Oedipus the King is the tragedy that has often been translated and re-interpreted. In my essay I will answer this question by examining the relation of this play to the "canonical" genre of tragedy. The discourse pertains to the issue of philosophy, politics and philology. The tragedy will be characterized from the point of Aristotle’s Poetics. The major focus will be put on the discussion of the tragedy. (Peri Poieticës 45)
Explanation of the method of criticism
The Neoclassical Tradition In the majority of the cases, it is rather difficult to jump directly from Aristotle's Poetics. My discussion of the plot and Sophocles' Oedipus the King will be reached from the side of the neoclassical perspective. It means that while emplaning the essence of the book I will point to some of the neo-classical notions. The tragedy should be approached without considering the Renaissance and the unchallenged reputation Oedipus. The above mentioned evidence implies on the fact that Greek tragedy has all the rights to be regarded as a part of the humanist tradition. The Renaissance times brought new understanding of the tradition. As a result, Oedipus was considered to be a part of the Greek tragedy. (Arnott 45)
The new understanding of the play has appeared as a result of the recognition of the play's excellence. This recognition came after the appearance of Aristotle's Poetics.
The references to Oedipus as the King can be regarded as an outstanding example of a well-structured play. The new interpretation of the play helped to derive new rules of a genre. These rules primarily came from the Sophoclean tragedy. As for Aristotle’s poetics, it also refers to a number of other plays. Many of these plays are no longer extant. The main question to a reader of Oedipus the King can be shaped in the following manner: Is it true that fate exist?
The question of fate is one of the issues that have been suggested in the paper. In fact, many of the Oedipus' actions have been shaped by a malign divinity. This information implies on the fact of wanton ingenuity that is do present in the tragedy.
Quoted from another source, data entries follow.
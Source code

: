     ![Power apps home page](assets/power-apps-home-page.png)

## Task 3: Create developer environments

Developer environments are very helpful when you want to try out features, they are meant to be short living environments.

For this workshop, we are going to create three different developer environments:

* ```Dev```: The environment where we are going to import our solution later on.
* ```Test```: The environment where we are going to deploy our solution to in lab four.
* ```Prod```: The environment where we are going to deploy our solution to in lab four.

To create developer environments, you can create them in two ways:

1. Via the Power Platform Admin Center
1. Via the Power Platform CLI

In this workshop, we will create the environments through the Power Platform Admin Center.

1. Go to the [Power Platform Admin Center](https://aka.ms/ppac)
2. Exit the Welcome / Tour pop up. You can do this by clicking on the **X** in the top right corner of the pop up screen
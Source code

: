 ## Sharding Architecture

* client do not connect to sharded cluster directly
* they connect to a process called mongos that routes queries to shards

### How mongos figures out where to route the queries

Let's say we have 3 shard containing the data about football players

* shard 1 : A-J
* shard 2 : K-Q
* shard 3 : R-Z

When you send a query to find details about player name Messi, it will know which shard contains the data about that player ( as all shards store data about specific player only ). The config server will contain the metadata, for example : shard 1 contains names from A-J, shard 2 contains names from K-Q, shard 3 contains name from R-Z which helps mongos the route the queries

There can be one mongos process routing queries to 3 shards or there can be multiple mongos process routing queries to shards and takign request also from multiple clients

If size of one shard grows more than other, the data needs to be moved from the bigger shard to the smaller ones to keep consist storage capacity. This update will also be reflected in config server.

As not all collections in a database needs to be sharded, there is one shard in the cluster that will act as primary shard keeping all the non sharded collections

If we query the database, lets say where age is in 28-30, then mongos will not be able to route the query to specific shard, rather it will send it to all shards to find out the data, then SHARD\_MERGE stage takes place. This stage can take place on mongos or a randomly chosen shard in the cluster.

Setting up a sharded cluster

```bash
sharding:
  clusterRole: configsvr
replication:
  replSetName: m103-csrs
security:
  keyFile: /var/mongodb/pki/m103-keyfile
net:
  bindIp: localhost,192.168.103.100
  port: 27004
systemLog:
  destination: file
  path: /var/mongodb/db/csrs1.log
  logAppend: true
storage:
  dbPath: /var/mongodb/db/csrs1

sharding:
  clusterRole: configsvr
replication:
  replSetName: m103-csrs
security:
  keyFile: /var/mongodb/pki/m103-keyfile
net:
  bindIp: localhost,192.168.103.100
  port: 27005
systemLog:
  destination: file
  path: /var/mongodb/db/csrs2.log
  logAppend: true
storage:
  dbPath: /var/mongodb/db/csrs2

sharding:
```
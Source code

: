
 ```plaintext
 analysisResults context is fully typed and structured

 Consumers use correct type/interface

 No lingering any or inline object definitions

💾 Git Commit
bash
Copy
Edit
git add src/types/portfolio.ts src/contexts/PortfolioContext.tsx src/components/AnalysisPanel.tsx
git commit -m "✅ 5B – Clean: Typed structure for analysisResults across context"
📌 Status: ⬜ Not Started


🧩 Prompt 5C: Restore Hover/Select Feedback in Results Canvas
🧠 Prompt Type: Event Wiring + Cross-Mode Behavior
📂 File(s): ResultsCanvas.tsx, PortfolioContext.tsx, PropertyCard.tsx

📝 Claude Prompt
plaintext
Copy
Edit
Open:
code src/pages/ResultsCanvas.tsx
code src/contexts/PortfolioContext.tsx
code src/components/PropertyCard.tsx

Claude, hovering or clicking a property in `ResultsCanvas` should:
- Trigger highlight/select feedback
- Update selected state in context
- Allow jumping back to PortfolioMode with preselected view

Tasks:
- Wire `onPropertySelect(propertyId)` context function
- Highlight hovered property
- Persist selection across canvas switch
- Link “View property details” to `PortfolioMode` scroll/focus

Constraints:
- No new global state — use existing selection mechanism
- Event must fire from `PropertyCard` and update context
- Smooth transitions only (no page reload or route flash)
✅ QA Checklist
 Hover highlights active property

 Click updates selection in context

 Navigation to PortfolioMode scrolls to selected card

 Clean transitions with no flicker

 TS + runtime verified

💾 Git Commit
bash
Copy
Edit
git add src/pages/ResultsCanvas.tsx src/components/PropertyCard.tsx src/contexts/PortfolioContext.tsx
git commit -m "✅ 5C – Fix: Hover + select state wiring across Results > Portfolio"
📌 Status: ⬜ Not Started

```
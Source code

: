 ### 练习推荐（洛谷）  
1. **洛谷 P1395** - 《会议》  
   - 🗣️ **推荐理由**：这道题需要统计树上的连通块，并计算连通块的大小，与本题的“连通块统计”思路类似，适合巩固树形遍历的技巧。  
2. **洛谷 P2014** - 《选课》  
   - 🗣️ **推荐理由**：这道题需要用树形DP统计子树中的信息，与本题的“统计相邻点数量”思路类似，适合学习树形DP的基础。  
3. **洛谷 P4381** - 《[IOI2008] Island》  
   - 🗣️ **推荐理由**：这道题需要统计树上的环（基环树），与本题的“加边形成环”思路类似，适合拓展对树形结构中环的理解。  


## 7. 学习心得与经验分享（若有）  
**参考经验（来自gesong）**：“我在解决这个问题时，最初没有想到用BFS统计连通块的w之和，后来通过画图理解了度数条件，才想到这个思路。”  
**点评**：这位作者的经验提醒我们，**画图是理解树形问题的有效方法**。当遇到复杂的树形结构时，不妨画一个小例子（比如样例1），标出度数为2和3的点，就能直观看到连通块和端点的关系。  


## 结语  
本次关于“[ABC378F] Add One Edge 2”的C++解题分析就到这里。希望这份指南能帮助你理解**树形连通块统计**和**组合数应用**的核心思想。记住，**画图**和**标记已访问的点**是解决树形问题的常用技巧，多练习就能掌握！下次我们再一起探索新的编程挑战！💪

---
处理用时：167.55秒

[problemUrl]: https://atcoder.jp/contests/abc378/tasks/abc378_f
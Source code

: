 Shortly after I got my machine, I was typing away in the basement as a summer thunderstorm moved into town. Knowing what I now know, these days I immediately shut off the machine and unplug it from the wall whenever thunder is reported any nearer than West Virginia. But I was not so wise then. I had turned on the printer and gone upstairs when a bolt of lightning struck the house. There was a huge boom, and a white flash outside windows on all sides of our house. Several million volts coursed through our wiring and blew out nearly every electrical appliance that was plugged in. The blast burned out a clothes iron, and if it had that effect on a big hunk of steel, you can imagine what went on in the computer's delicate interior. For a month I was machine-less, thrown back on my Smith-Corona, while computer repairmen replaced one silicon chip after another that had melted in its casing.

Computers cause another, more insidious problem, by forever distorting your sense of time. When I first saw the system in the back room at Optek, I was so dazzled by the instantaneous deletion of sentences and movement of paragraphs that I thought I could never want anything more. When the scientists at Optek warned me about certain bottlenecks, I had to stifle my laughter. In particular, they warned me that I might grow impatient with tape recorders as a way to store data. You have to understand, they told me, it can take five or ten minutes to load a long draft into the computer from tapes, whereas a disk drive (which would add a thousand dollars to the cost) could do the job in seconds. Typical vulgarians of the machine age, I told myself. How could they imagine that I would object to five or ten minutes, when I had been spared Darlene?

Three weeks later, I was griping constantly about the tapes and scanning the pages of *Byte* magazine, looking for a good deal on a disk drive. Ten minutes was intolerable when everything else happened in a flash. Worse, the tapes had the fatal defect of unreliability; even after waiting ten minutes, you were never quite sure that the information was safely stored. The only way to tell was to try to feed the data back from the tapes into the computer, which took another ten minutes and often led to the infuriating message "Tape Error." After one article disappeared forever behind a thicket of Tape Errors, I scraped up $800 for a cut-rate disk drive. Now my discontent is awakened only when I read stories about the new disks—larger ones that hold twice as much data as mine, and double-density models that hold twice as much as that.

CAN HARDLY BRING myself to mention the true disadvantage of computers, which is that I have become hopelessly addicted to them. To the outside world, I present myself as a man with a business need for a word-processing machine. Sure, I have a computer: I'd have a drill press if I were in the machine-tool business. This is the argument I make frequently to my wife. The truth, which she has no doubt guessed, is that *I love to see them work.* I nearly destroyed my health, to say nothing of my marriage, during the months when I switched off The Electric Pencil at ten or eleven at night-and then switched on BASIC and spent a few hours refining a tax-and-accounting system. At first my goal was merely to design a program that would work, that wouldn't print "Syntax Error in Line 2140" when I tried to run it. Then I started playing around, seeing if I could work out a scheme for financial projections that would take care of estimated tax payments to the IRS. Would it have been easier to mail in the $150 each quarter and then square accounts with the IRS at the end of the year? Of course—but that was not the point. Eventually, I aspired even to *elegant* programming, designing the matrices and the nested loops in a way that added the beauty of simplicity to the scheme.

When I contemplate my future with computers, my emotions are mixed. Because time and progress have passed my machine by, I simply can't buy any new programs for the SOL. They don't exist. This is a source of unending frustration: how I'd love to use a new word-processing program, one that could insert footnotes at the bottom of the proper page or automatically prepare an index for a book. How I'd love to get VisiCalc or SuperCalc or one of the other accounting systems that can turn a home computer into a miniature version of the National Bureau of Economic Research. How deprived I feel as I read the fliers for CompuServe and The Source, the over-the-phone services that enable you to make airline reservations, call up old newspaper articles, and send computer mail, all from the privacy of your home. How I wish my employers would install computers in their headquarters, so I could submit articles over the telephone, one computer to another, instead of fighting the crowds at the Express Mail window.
The idea is shaped in the following way:
Laius, the King of Thebes, has learned from an oracle that he will be killed by his own son. When his wife, Jocasta, bears a son, Laius entrusts it to one of his shepherds with orders that he kill it by exposing it with its ankles pierced and bound on Mt. Cithairon p.(3)….This even is accompanied by the serious of events that are somehow connected to the fate.
Arnott, Peter Greek Scenic Conventions in the Fifth Century B.C. Oxford, Clarendon Press. 1962
Aristotle nepmouyuicrîç (Peri Poieticës: Poetics). Vol. 2. Berlin, Georigium Reimerum. pp. 1447-1462. 5 vols. 1831
Sophocles. Oedipus The King. New York University Press. 2002
Bagg R., Oedipus the King. Contributors. University of Massachusetts Press. Amherst, MA. Publication 1982.